Monday, January 3, 2011

Suggestions for 2011 & When Traditions Trump Scripture

While I have an entire spectrum of ideas I can write about, and I will be finishing the Tithing series this month, I wanted to throw the doors open to my tens and tens of readers for topic suggestions in 2011. I hope that these will be topics that you have questions about, or questions that you have not received a satisfying answer for. Now, I am not saying that I can give satisfying answers to many questions or topics, but I will try to look at them through the Christian worldview and answer them accordingly. So please post some suggested topics below. Thanks in advance.

When Tradition Trumps Scripture

This has been a topic I have been thinking about since the hearing James White's on The Dividing Line on New Year's Eve day. In that dividing line he refuted an Arminian Baptist's poor attempt at refuting The Doctrines of Grace, also known as, Calvinism. While this speaker's refutation was poor, there was something that really stuck with me. Dr. White stated that the poor exegesis (the drawing out of the meaning of Scripture) demonstrated by this Arminian Baptist is a direct result of allowing tradition to trump Scripture.
The Arminian Baptist consistently took Scripture out of context (Romans 8:28-32), emphasized the wrong words (2 Peter 3:9), denied the clear teaching of Scripture (Romans 9:10-13), and he persisted in a blatant misrepresentation of the Calvinist position. All of these things I have come to expect from my Arminian brothers, after all, as this particular Arminian Baptist stated over and over again, Calvinism is a pernicious false doctrine that need not even be examined.
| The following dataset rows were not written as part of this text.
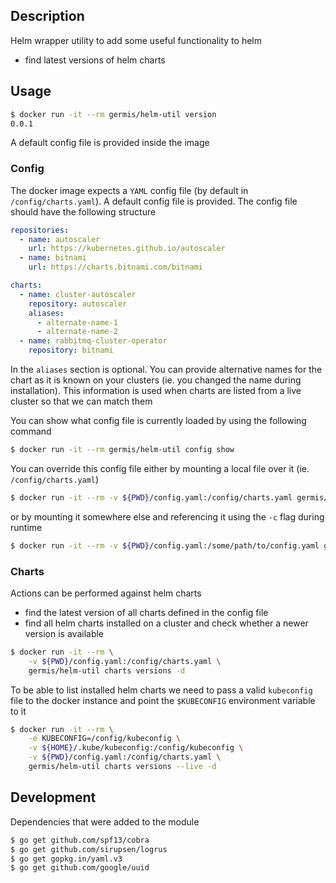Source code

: ## Description

Helm wrapper utility to add some useful functionality to helm

* find latest versions of helm charts

## Usage

```bash
$ docker run -it --rm germis/helm-util version
0.0.1
```

A default config file is provided inside the image


### Config

The docker image expects a `YAML` config file (by default in `/config/charts.yaml`). A default config file is provided. The
config file should have the following structure

```yaml
repositories:
  - name: autoscaler
    url: https://kubernetes.github.io/autoscaler
  - name: bitnami
    url: https://charts.bitnami.com/bitnami

charts:
  - name: cluster-autoscaler
    repository: autoscaler
    aliases:
      - alternate-name-1
      - alternate-name-2    
  - name: rabbitmq-cluster-operator
    repository: bitnami
```

In the `aliases` section is optional. You can provide alternative names for the chart as it is known on your clusters (ie. you changed the name during installation). This information is used when charts are listed from a live cluster so that we can match them

You can show what config file is currently loaded by using the following command


```bash
$ docker run -it --rm germis/helm-util config show
```

You can override this config file either by mounting a local file over it (ie. `/config/charts.yaml`) 

```bash
$ docker run -it --rm -v ${PWD}/config.yaml:/config/charts.yaml germis/helm-util config show
```

or by mounting it somewhere else and referencing it using the `-c` flag during runtime

```bash
$ docker run -it --rm -v ${PWD}/config.yaml:/some/path/to/config.yaml germis/helm-util -c /some/path/to/config.yaml config show
```

### Charts

Actions can be performed against helm charts

* find the latest version of all charts defined in the config file
* find all helm charts installed on a cluster and check whether a newer version is available

```bash
$ docker run -it --rm \
    -v ${PWD}/config.yaml:/config/charts.yaml \
    germis/helm-util charts versions -d
```
To be able to list installed helm charts we need to pass a valid `kubeconfig` file to the docker instance and point the `$KUBECONFIG` environment variable to it

```bash
$ docker run -it --rm \
    -e KUBECONFIG=/config/kubeconfig \
    -v ${HOME}/.kube/kubeconfig:/config/kubeconfig \
    -v ${PWD}/config.yaml:/config/charts.yaml \
    germis/helm-util charts versions --live -d
```

## Development

Dependencies that were added to the module

```bash
$ go get github.com/spf13/cobra
$ go get github.com/sirupsen/logrus
$ go get gopkg.in/yaml.v3
$ go get github.com/google/uuid
```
Of course, anyone who is involved in so-called discernment ministries ask, "How can anyone properly refute a topic that one has not properly researched?" Further, when a person simply applies the basic rules of grammar to the Arminian's proof texts their doctrine falls apart like a sand castle when it is beset by the rising tide.
The saddest point with many Arminians, and many others within Christianity that hold to non-biblical doctrines (by non-biblical, I mean doctrines that have no clear biblical foundation, as opposed to unbiblical, which are doctrines that are contrary to the clear teaching of scripture) is that they allow their tradition to trump scripture. This should never be the case. Our traditions are always defined by scripture. Of course many within this branch of Christianity would proudly crow about not having traditions, however, this is a tradition in and of itself.

So with this in mind, I have had to ask myself, and I ask you, the reader, to examine what traditions you have that are trumping scripture, and what will you do with them should you find them? Here are a couple of traditions that are especially prevalent in Christianity, especially at the beginning of the year. Perhaps your church passed out handouts giving you a plan on how to read the entire bible the whole year? Or maybe they hand out a checklist, a sort of "spiritual to-do" list of various spiritual disciplines such as prayer, bible reading, fasting, church attendance, tithing, etc. These things are not full of grace, but rather they are elements of legalism. Legalism is the doing of any good thing with the thought that the act will ingratiate God to us. Worse yet, if you do not do these things God will love you less. My friends this is the epitome of legalism, and do not let anyone mature Christian, church leader or even a church pastor tell you different!

I am not against bible reading or spiritual disciplines, they are, in fact, a natural fruit of a changed heart. A changed heart will want to read the God's word; it will want to communicate with God through prayer; it will want to give finances joyfully and without compulsion; it will want to seek out a community of fellow believers and actively fellowship with them; it will motivate you to fast when the times of life require a special time of separation from the world. It is clear, however, that there are churches and leaders that have taken these good things and made them ultimate things, as Timothy Keller puts it. In other words, they are made idols that we sacrifice to in the hope that God will no longer be angry with us over our sin. In reality, however, we have sinned in that we, in the act of spiritual devotion, have created an idol.

Again, traditions are not necessarily bad things. Perhaps you come from a church with a tradition of emphasizing traditions or spiritual disciplines. It is your responsibility as a believer to examine the tradition or discipline regardless of who taught your the tradition or discipline (Acts 17:11). Secondly, if your tradition or discipline becomes an ultimate thing, then you must repent of your idolatry. Lastly, I am not telling you to go up to your leader or pastor and tell him that he is preaching idolatry. Perhaps he or she has not had his/her conscience trained properly, or maybe he/she is just ignorant of the scriptural teachings, or, and this is the worst case scenario, perhaps he/she is is so devoted to their tradition that she absolutely will not change. What we must understand is that in this area we are dealing with the conscience, and these areas must be handled delicately, or better yet given to God in prayer.
My purpose is not to change people that can not or will not change, but rather to help those that are willing to examine themselves and make the necessary changes. So I end this post with the question, are you willing to change?